After graduating, Glenn expanded the farm to nearly 300 acre and started distributing goods, mainly tomatoes and strawberries, nationwide. Kenny was born in 1983, and after a tour of his parents' farm by his preschool class, the Tanakas realized that they could have a future in agritourism. The city started acquiring some of the Tanaka family's land, reducing it to 100 acre. In 1996, Strawberry Farms Golf Club bought 70 acre, and the other 30 acre was leased to the City of Irvine, meaning that Tanaka Farms does not own the land they farm on. Land development caused the Tanakas to move their farm entirely, relocating it from Irvine Center Dr. to Strawberry Farms Rd in 1998. After this move, the family started converting their farm's focus from goods production to agritourism, holding their first strawberry-picking tour.

Kenny married Christine, a school teacher, and they had three children: Landon, Kaylee, and Kenji. The popularity of Tanaka Farms grew considerably in 2003. Glenn received the Agricultural Achievement Medal from the Agricultural Society of Japan for his activities on the farm in 2017. It created a drive-through produce stand during the COVID-19 pandemic. In 2023, the farm received the Frances K. Hashimoto Community Service Award from Rafu Shimpo.

==Activities==
During the Hikari Festival in winter, the farm is decorated with over a million lights. Visitors can ride a wagon around the area to reach a field with many lanterns. There is live music on the weekends and other activities.

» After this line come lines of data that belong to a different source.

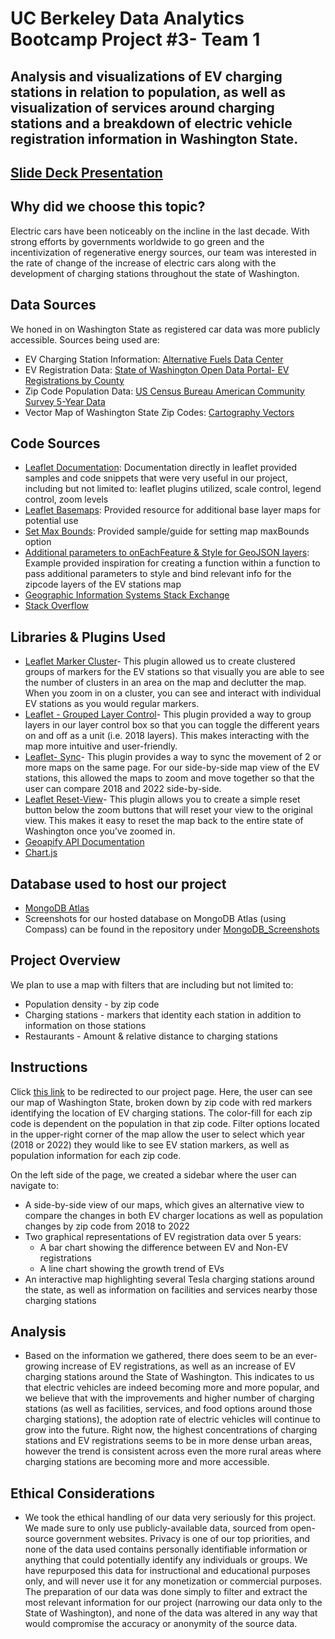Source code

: # UC Berkeley Data Analytics Bootcamp Project #3- Team 1
## Analysis and visualizations of EV charging stations in relation to population, as well as visualization of services around charging stations and a breakdown of electric vehicle registration information in Washington State.

## [Slide Deck Presentation](https://docs.google.com/presentation/d/1rJnLBgEE1-EYBnG3U2ecyzHRxKky46Z0LkpK-uAAsp0/edit?usp=sharing)

## Why did we choose this topic?
Electric cars have been noticeably on the incline in the last decade. With strong efforts by governments worldwide to go green and the incentivization of regenerative energy sources, our team was interested in the rate of change of the increase of electric cars along with the development of charging stations throughout the state of Washington. 

## Data Sources
We honed in on Washington State as registered car data was more publicly accessible. Sources being used are: 
- EV Charging Station Information: [Alternative Fuels Data Center](https://afdc.energy.gov/stations/states)
- EV Registration Data: [State of Washington Open Data Portal- EV Registrations by County](https://data.wa.gov/Transportation/Electric-Vehicle-Population-Size-History-By-County/3d5d-sdqb/about_data)
- Zip Code Population Data: [US Census Bureau American Community Survey 5-Year Data](https://www.census.gov/data/developers/data-sets/acs-5year.html)
- Vector Map of Washington State Zip Codes: [Cartography Vectors](https://cartographyvectors.com/map/1617-washington-zip-codes)

## Code Sources
- [Leaflet Documentation](https://leafletjs.com/reference.html): Documentation directly in leaflet provided samples and code snippets that were very useful in our project, including but not limited to: leaflet plugins utilized, scale control, legend control, zoom levels
- [Leaflet Basemaps](https://github.com/leaflet-extras/leaflet-providers): Provided resource for additional base layer maps for potential use
- [Set Max Bounds](https://gis.stackexchange.com/questions/179630/setting-bounds-and-making-map-bounce-back-if-moved-away): Provided sample/guide for setting map maxBounds option
- [Additional parameters to onEachFeature & Style for GeoJSON layers](https://stackoverflow.com/questions/46580213/pass-a-parameter-to-oneachfeature-leaflet): Example provided inspiration for creating a function within a function to pass additional parameters to style and bind relevant info for the zipcode layers of the EV stations map
- [Geographic Information Systems Stack Exchange](https://gis.stackexchange.com/questions/179630/setting-bounds-and-making-map-bounce-back-if-moved-away)
- [Stack Overflow](https://stackoverflow.com/questions/46580213/pass-a-parameter-to-oneachfeature-leaflet)

## Libraries & Plugins Used
- [Leaflet Marker Cluster](https://github.com/Leaflet/Leaflet.markercluster)- This plugin allowed us to create clustered groups of markers for the EV stations so that visually you are able to see the number of clusters in an area on the map and declutter the map. When you zoom in on a cluster, you can see and interact with individual EV stations as you would regular markers.
- [Leaflet - Grouped Layer Control](https://github.com/ismyrnow/leaflet-groupedlayercontrol/tree/gh-pages)- This plugin provided a way to group layers in our layer control box so that you can toggle the different years on and off as a unit (i.e. 2018 layers). This makes interacting with the map more intuitive and user-friendly.
- [Leaflet- Sync](https://github.com/jieter/Leaflet.Sync)- This plugin provides a way to sync the movement of 2 or more maps on the same page. For our side-by-side map view of the EV stations, this allowed the maps to zoom and move together so that the user can compare 2018 and 2022 side-by-side.
- [Leaflet Reset-View](https://github.com/drustack/Leaflet.ResetView)- This plugin allows you to create a simple reset button below the zoom buttons that will reset your view to the original view. This makes it easy to reset the map back to the entire state of Washington once you’ve zoomed in.
- [Geoapify API Documentation](https://apidocs.geoapify.com/docs/place-details/#api/)
- [Chart.js](https://www.chartjs.org/)

## Database used to host our project
- [MongoDB Atlas](https://www.mongodb.com/atlas/database)
- Screenshots for our hosted database on MongoDB Atlas (using Compass) can be found in the repository under [MongoDB_Screenshots](https://github.com/knazario/Project_3_Team_1/tree/main/MongoDB_Screenshots)

## Project Overview
We plan to use a map with filters that are including but not limited to:
- Population density - by zip code
- Charging stations - markers that identity each station in addition to information on those stations
- Restaurants - Amount & relative distance to charging stations

## Instructions
Click [this link](https://knazario.github.io/Project_3_Team_1/) to be redirected to our project page. Here, the user can see our map of Washington State, broken down by zip code with red markers identifying the location of EV charging stations. The color-fill for each zip code is dependent on the population in that zip code. Filter options located in the upper-right corner of the map allow the user to select which year (2018 or 2022) they would like to see EV station markers, as well as population information for each zip code.

On the left side of the page, we created a sidebar where the user can navigate to:
- A side-by-side view of our maps, which gives an alternative view to compare the changes in both EV charger locations as well as population changes by zip code from 2018 to 2022
- Two graphical representations of EV registration data over 5 years:
    - A bar chart showing the difference between EV and Non-EV registrations
    - A line chart showing the growth trend of EVs
- An interactive map highlighting several Tesla charging stations around the state, as well as information on facilities and services nearby those charging stations

## Analysis
- Based on the information we gathered, there does seem to be an ever-growing increase of EV registrations, as well as an increase of EV charging stations around the State of Washington. This indicates to us that electric vehicles are indeed becoming more and more popular, and we believe that with the improvements and higher number of charging stations (as well as facilities, services, and food options around those charging stations), the adoption rate of electric vehicles will continue to grow into the future. Right now, the highest concentrations of charging stations and EV registrations seems to be in more dense urban areas, however the trend is consistent across even the more rural areas where charging stations are becoming more and more accessible. 

## Ethical Considerations
- We took the ethical handling of our data very seriously for this project. We made sure to only use publicly-available data, sourced from open-source government websites. Privacy is one of our top priorities, and none of the data used contains personally identifiable information or anything that could potentially identify any individuals or groups. We have repurposed this data for instructional and educational purposes only, and will never use it for any monetization or commercial purposes. The preparation of our data was done simply to filter and extract the most relevant information for our project (narrowing our data only to the State of Washington), and none of the data was altered in any way that would compromise the accuracy or anonymity of the source data.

The Barnyard Educational Exhibit is a petting zoo using safe methods to ensure the animals' safety. It contains chickens, donkeys, goats, sheep, turkeys, a pig, a pony, and a miniature cow. There is also a storytime twice a week.

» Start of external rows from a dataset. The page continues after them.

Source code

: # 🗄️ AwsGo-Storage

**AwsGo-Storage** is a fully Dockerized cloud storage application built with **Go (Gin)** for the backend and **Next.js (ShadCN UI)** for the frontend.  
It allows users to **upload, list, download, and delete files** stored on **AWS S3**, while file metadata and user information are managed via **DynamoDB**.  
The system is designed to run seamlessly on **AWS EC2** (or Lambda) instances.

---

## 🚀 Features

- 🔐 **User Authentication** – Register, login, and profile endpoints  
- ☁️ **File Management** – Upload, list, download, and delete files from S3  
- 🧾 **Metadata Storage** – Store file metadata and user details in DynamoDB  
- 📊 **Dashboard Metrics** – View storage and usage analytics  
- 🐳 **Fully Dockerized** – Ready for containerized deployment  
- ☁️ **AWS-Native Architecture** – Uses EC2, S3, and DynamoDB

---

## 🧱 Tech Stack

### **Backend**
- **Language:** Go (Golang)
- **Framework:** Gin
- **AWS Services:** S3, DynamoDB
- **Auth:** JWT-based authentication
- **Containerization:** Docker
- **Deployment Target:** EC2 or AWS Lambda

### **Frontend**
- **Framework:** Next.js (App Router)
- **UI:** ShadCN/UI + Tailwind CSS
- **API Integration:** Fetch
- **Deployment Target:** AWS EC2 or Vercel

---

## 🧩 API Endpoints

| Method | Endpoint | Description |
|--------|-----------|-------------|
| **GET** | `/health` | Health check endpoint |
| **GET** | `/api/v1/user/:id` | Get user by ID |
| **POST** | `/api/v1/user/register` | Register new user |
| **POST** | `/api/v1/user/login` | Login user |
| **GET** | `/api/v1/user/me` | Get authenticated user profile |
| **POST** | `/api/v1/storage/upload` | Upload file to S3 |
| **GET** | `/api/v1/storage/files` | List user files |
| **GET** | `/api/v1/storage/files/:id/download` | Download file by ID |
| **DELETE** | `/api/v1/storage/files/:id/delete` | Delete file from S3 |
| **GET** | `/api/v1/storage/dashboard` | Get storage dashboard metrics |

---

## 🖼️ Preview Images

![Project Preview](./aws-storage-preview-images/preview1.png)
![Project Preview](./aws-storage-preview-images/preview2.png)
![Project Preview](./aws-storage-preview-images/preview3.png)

Chicks 'N' Sprouts is a workshop teaching children how chickens grow inside their eggs and the stages of plant development. They also plant their own common sunflower and harvest a vegetable. The Tanaka Farms Chicken Club educates children about raising chickens and how to train them. There is also a yoga class with goats.

Group wagon tours are available in which participants are given a tour around the farms, learning about the location's history and responsible farming methods. They are given the chance to pick produce along the way.

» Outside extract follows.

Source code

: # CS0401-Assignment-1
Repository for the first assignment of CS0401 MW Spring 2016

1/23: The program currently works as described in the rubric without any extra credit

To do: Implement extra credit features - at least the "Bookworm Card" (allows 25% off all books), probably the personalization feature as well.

Tanaka Farms also operates a seasonal pumpkin patch where visitors can pick pumpkins. The area also contains a pumpkin cannon and a corn maze. This is the most popular attraction in Tanaka Farms, receiving 60,000-80,000 visitors during the festival's run in October.

Tanaka Grill is a food vendor with a seasonal menu. The farm also hosts dinners; most of the food comes straight from the farm. Some dinners are held as fundraisers. At the end of the year, it also hosts a Kagami mochi-making contest.

==Collaborations==
Tanaka Farms has collaborated with various groups. Through 2020, child entertainer Blippi made various videos of himself visiting the farm. It was in a partnership with Japanese entertainment company Sanrio from 2017 to 2018, in which characters were incorporated into the educational teachings by Tanaka, and photo-ops featuring Sanrio characters were featured throughout the farm. Additionally, a limited-edition collection of Sanrio and Tanaka Farms merchandise was released.

==Sustainability==
Tanaka Farms educates the general public about "responsible farming methods", such as crop rotation, companion planting, and composting. The farm uses Organic Materials Review Institute-approved pesticides. They also handle water efficiently by using reclaimed water, plasticulture, and underground drip irrigation. The farm partakes in community-supported agriculture. To prevent a shortage of seasonal workers, the farm employs 22 people full-time for the entire year and expands it to over 100 during its busy season in the fall.

==Philanthropy==
Tanaka Farms created the Helping Farms Feed Families initiative, a 501(c)(3) organization. It aims to work with other farms to deliver their extra produce to local food banks. However, it was dissolved in favor of another fundraiser started by the farm: Walk the Farm. It began after the 2011 Tōhoku earthquake and tsunami, where participants can donate to help farmers suffering from natural disasters and pick produce from the farm. It raised over $1 million.